For Ashbel Williams Jr., Rebuilding Trust Is Part of the Plan
The executive director and CIO of the Florida State Board of Administration has kept a tight lid on the funds’ all-in costs.
When Ashbel Williams Jr. returned for his second tour at the Florida State Board of Administration (SBA), in October 2008, as executive director and CIO, the Tallahassee-based system was already caught in the financial crisis’s giant vortex. Working to save a system that had crashed to $85 billion in assets by March 2009 from $136.6 billion in June 2007, Williams had to tackle massive fallout from the credit crisis, which had decimated a $33 billion money market pool, and rebuild trust in the government agency, which oversees nearly 40 separate funds, including the fifth-largest public retirement system in the U.S.

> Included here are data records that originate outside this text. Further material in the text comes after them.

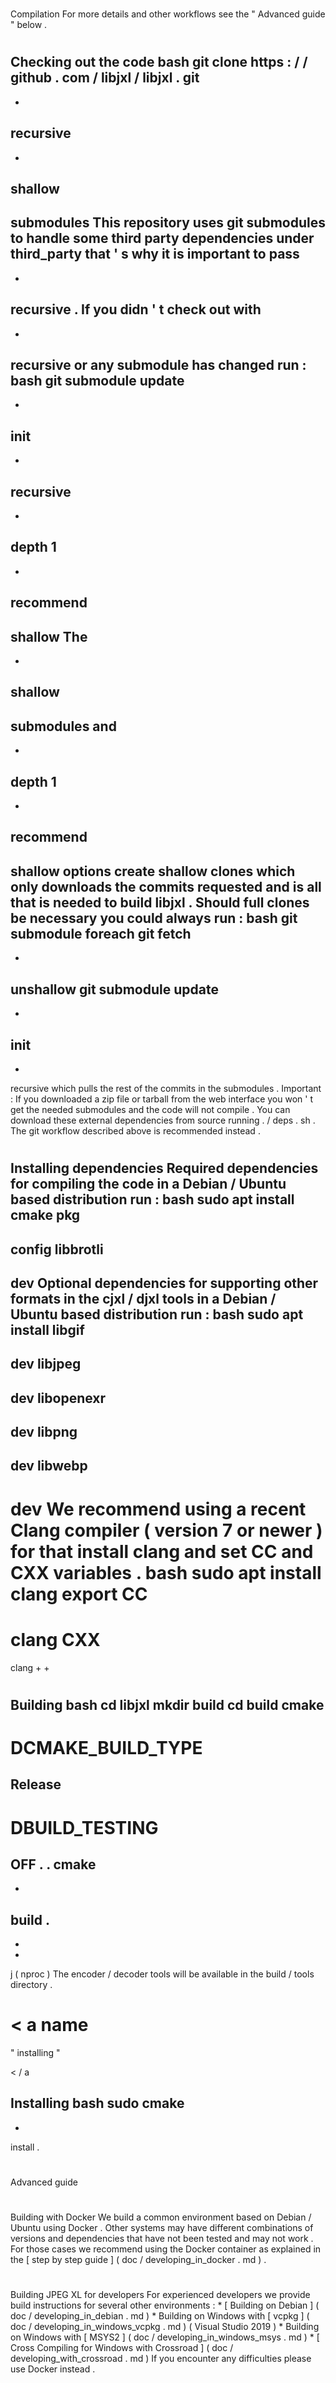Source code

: #
Compilation
For
more
details
and
other
workflows
see
the
"
Advanced
guide
"
below
.
#
#
Checking
out
the
code
bash
git
clone
https
:
/
/
github
.
com
/
libjxl
/
libjxl
.
git
-
-
recursive
-
-
shallow
-
submodules
This
repository
uses
git
submodules
to
handle
some
third
party
dependencies
under
third_party
that
'
s
why
it
is
important
to
pass
-
-
recursive
.
If
you
didn
'
t
check
out
with
-
-
recursive
or
any
submodule
has
changed
run
:
bash
git
submodule
update
-
-
init
-
-
recursive
-
-
depth
1
-
-
recommend
-
shallow
The
-
-
shallow
-
submodules
and
-
-
depth
1
-
-
recommend
-
shallow
options
create
shallow
clones
which
only
downloads
the
commits
requested
and
is
all
that
is
needed
to
build
libjxl
.
Should
full
clones
be
necessary
you
could
always
run
:
bash
git
submodule
foreach
git
fetch
-
-
unshallow
git
submodule
update
-
-
init
-
-
recursive
which
pulls
the
rest
of
the
commits
in
the
submodules
.
Important
:
If
you
downloaded
a
zip
file
or
tarball
from
the
web
interface
you
won
'
t
get
the
needed
submodules
and
the
code
will
not
compile
.
You
can
download
these
external
dependencies
from
source
running
.
/
deps
.
sh
.
The
git
workflow
described
above
is
recommended
instead
.
#
#
Installing
dependencies
Required
dependencies
for
compiling
the
code
in
a
Debian
/
Ubuntu
based
distribution
run
:
bash
sudo
apt
install
cmake
pkg
-
config
libbrotli
-
dev
Optional
dependencies
for
supporting
other
formats
in
the
cjxl
/
djxl
tools
in
a
Debian
/
Ubuntu
based
distribution
run
:
bash
sudo
apt
install
libgif
-
dev
libjpeg
-
dev
libopenexr
-
dev
libpng
-
dev
libwebp
-
dev
We
recommend
using
a
recent
Clang
compiler
(
version
7
or
newer
)
for
that
install
clang
and
set
CC
and
CXX
variables
.
bash
sudo
apt
install
clang
export
CC
=
clang
CXX
=
clang
+
+
#
#
Building
bash
cd
libjxl
mkdir
build
cd
build
cmake
-
DCMAKE_BUILD_TYPE
=
Release
-
DBUILD_TESTING
=
OFF
.
.
cmake
-
-
build
.
-
-
-
j
(
nproc
)
The
encoder
/
decoder
tools
will
be
available
in
the
build
/
tools
directory
.
#
#
<
a
name
=
"
installing
"
>
<
/
a
>
Installing
bash
sudo
cmake
-
-
install
.
#
#
Advanced
guide
#
#
#
Building
with
Docker
We
build
a
common
environment
based
on
Debian
/
Ubuntu
using
Docker
.
Other
systems
may
have
different
combinations
of
versions
and
dependencies
that
have
not
been
tested
and
may
not
work
.
For
those
cases
we
recommend
using
the
Docker
container
as
explained
in
the
[
step
by
step
guide
]
(
doc
/
developing_in_docker
.
md
)
.
#
#
#
Building
JPEG
XL
for
developers
For
experienced
developers
we
provide
build
instructions
for
several
other
environments
:
*
[
Building
on
Debian
]
(
doc
/
developing_in_debian
.
md
)
*
Building
on
Windows
with
[
vcpkg
]
(
doc
/
developing_in_windows_vcpkg
.
md
)
(
Visual
Studio
2019
)
*
Building
on
Windows
with
[
MSYS2
]
(
doc
/
developing_in_windows_msys
.
md
)
*
[
Cross
Compiling
for
Windows
with
Crossroad
]
(
doc
/
developing_with_crossroad
.
md
)
If
you
encounter
any
difficulties
please
use
Docker
instead
.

Williams — now 61 and a fifth-generation Floridian — established an independent risk management and compliance unit to enhance SBA controls. He built up the alternative-investment portfolio, adding hedge funds and more than doubling private equity, and created a global equity portfolio. Last year the SBA conducted a “Valuing the Vote” study, analyzing the impact the agency’s proxy voting decisions had on director elections.
Since 2012 the SBA has had the lowest all-in costs among its peers, according to Toronto-based consulting firm CEM Benchmarking. For the 12 months ended December 31, 2015, the now-$175 billion SBA had a return of 1.48 percent, versus a median performance of 0.54 percent for public funds with $5 billion-plus in assets in the Wilshire Trust Universe Comparison Service.
Williams originally headed the SBA from 1991 to 1996 before moving to New York to work as CEO of Schroder Capital Management. The secret to his success at the SBA? “The art is staying true to fiduciary principles, investing prudently and earning the trust of those many constituencies every day,” he says.